The problem: From the entries below, retype only the lines from the one with "- Role-based permission validation" through the one with "### Modified Files", exactly as written.
--------------------
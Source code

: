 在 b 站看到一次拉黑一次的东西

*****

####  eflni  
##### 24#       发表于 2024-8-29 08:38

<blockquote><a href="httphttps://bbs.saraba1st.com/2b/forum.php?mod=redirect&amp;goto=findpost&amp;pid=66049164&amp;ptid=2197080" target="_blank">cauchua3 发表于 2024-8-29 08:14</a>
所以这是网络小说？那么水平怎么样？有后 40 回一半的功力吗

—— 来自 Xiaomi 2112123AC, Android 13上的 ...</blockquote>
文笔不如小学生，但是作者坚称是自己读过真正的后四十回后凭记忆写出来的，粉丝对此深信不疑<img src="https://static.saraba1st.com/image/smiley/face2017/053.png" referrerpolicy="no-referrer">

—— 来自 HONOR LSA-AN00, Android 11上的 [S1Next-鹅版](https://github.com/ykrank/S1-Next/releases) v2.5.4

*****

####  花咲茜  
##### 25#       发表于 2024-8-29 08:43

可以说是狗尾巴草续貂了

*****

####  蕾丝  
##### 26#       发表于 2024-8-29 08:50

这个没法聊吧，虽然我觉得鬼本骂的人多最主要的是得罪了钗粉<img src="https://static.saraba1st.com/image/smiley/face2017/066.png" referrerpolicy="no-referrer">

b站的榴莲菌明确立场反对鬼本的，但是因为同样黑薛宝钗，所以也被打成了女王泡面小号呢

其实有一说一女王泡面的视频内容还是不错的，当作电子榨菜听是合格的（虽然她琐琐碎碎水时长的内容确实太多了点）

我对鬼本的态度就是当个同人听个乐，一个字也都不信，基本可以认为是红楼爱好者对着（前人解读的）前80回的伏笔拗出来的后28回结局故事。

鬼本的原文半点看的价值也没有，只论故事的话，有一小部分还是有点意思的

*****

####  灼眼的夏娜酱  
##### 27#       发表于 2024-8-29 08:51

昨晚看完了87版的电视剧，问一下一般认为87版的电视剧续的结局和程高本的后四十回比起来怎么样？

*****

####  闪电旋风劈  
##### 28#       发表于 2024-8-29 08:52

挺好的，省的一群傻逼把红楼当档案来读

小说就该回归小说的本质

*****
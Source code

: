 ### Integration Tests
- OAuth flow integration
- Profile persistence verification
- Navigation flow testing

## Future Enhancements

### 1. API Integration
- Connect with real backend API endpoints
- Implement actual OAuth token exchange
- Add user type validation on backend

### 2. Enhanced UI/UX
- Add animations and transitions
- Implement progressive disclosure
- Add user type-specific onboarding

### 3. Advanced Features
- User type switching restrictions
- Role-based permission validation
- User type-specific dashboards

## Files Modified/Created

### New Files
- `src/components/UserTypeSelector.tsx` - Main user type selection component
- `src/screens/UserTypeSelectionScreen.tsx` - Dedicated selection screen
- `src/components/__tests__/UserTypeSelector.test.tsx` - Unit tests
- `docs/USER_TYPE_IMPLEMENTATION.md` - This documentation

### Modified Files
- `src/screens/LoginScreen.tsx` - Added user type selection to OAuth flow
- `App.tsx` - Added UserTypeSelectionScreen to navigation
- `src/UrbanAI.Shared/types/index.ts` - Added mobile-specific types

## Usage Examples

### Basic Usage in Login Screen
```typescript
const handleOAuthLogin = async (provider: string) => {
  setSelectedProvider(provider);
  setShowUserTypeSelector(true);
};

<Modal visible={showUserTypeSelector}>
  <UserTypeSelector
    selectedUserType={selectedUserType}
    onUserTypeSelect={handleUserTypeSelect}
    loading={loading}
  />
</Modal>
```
--------------------
Result of this exercise:
- Role-based permission validation
- User type-specific dashboards

## Files Modified/Created

### New Files
- `src/components/UserTypeSelector.tsx` - Main user type selection component
- `src/screens/UserTypeSelectionScreen.tsx` - Dedicated selection screen
- `src/components/__tests__/UserTypeSelector.test.tsx` - Unit tests
- `docs/USER_TYPE_IMPLEMENTATION.md` - This documentation

### Modified Files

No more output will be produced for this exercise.